Crude was little changed after falling yesterday as record European Central Bank lending signaled the growing risk of the region’s crisis. Crude inventories rose 9.57 million barrels last week, according to the industry-funded American Petroleum Institute. A U.S. aircraft carrier, which Iran said it spotted during naval exercises, passed through the Strait of Hormuz on Dec. 27 on routine transit, the U.S. 5th Fleet said.
“Growth concerns continue to weigh on sentiment,” said Andrey Kryuchenkov, an analyst at VTB Group in London. “Large players will remain absent until early 2012 while ongoing macro uncertainty and geopolitical risk jitters continue to deter willing buyers from entering the market just yet.”
Crude for February delivery was at $99.73 a barrel, up 37 cents, in electronic trading on the New York Mercantile Exchange at 1:25 p.m. London time. The contract closed at $99.36 yesterday, the lowest since Dec. 21. Prices are up 9 percent this year after climbing 15 percent in 2010.
Brent oil for February settlement was unchanged at $107.56 a barrel on the London-based ICE Futures Europe exchange. The European contract’s premium to New York crude was $7.85, compared with a record $27.88 on Oct. 14.
Iran pumped 3.56 million barrels a day of crude in November, making it the second largest producer in the Organization of Petroleum Exporting Countries, according to data compiled by Bloomberg.

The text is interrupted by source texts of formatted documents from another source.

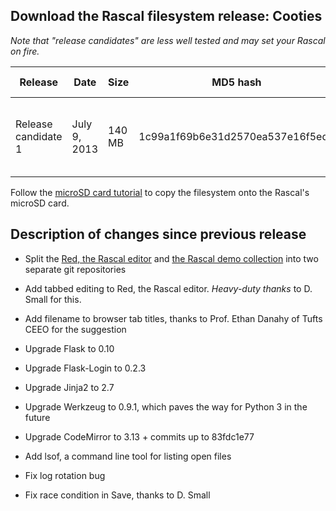 ## Download the Rascal filesystem release: Cooties ##

*Note that "release candidates" are less well tested and may set your Rascal on fire.*

<table class="table table-striped table-bordered table-condensed">
    <thead>
        <tr>
            <th>Release</th>
            <th>Date</th>
            <th>Size</th>
            <th>MD5 hash</th>
            <th>Download link</th>
        </tr>
    </thead>
    <tbody>
        <tr>
            <td>Release candidate 1</td>
            <td>July 9, 2013</td>
            <td>140 MB</td>
            <td>1c99a1f69b6e31d2570ea537e16f5ed8</td>
            <td><a href="/files/rascal-filesystem-cooties-rc1-2013-07-09.tar.gz">rascal-filesystem-cooties-rc1-2013-07-09.tar.gz</a></td>
        </tr>
    </tbody>
</table>

Follow the [microSD card tutorial][1] to copy the filesystem onto the Rascal's microSD card.

## Description of changes since previous release ##

* Split the [Red, the Rascal editor][2] and [the Rascal demo collection][3] into two separate git repositories
* Add tabbed editing to Red, the Rascal editor. *Heavy-duty thanks* to D. Small for this.
* Add filename to browser tab titles, thanks to Prof. Ethan Danahy of Tufts CEEO for the suggestion

* Upgrade Flask to 0.10
* Upgrade Flask-Login to 0.2.3
* Upgrade Jinja2 to 2.7
* Upgrade Werkzeug to 0.9.1, which paves the way for Python 3 in the future
* Upgrade CodeMirror to 3.13 + commits up to 83fdc1e77

* Add lsof, a command line tool for listing open files

* Fix log rotation bug
* Fix race condition in Save, thanks to D. Small

[1]: /docs/advanced-tutorial-new-filesystem-onto-microsd-card.html
[2]: https://github.com/rascalmicro/red
[3]: https://github.com/rascalmicro/demos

The country will block oil shipments through the Strait of Hormuz if sanctions are imposed on its crude exports, state-run Islamic Republic News Agency reported on Dec. 27, citing Vice President Mohammad Reza Rahimi.

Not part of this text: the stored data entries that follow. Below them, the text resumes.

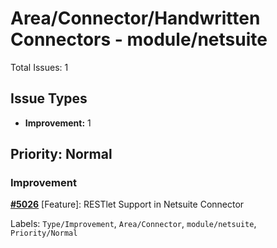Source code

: # Area/Connector/Handwritten Connectors - module/netsuite

Total Issues: 1

## Issue Types

- **Improvement:** 1

## Priority: Normal

### Improvement

**[#5026](https://github.com/ballerina-platform/ballerina-library/issues/5026)** [Feature]: RESTlet Support in Netsuite Connector 

Labels: `Type/Improvement`, `Area/Connector`, `module/netsuite`, `Priority/Normal`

U.S. inventories of distillate fuels, a category that includes heating oil and diesel, gained 554,000 barrels, while gasoline stockpiles rose 1.86 million barrels, the API’s weekly report showed.
A separate report on stockpiles from the U.S. Energy Department, due later today, may show crude supplies fell by 2.5 million, according to a Bloomberg News survey. Heating oil and gasoline inventories are also poised to fall, the survey showed.
The Energy Department is scheduled to release its inventory data at 11 a.m. today in Washington, a day later than usual because of the Christmas holiday.
Gasoline demand fell by 7 percent last week to 9.8 million barrels a day, the API reported. That was the largest percentage decline since the week of Oct. 7. Distillate consumption dropped by 11 percent to 5.1 million barrels daily, the biggest change since Sept. 2, data from the group showed.
The ECB’s balance sheet soared to a record 2.73 trillion euros ($3.53 trillion) after it lent financial institutions more money last week to keep credit flowing to the economy during the debt crisis, the Frankfurt-based bank said yesterday.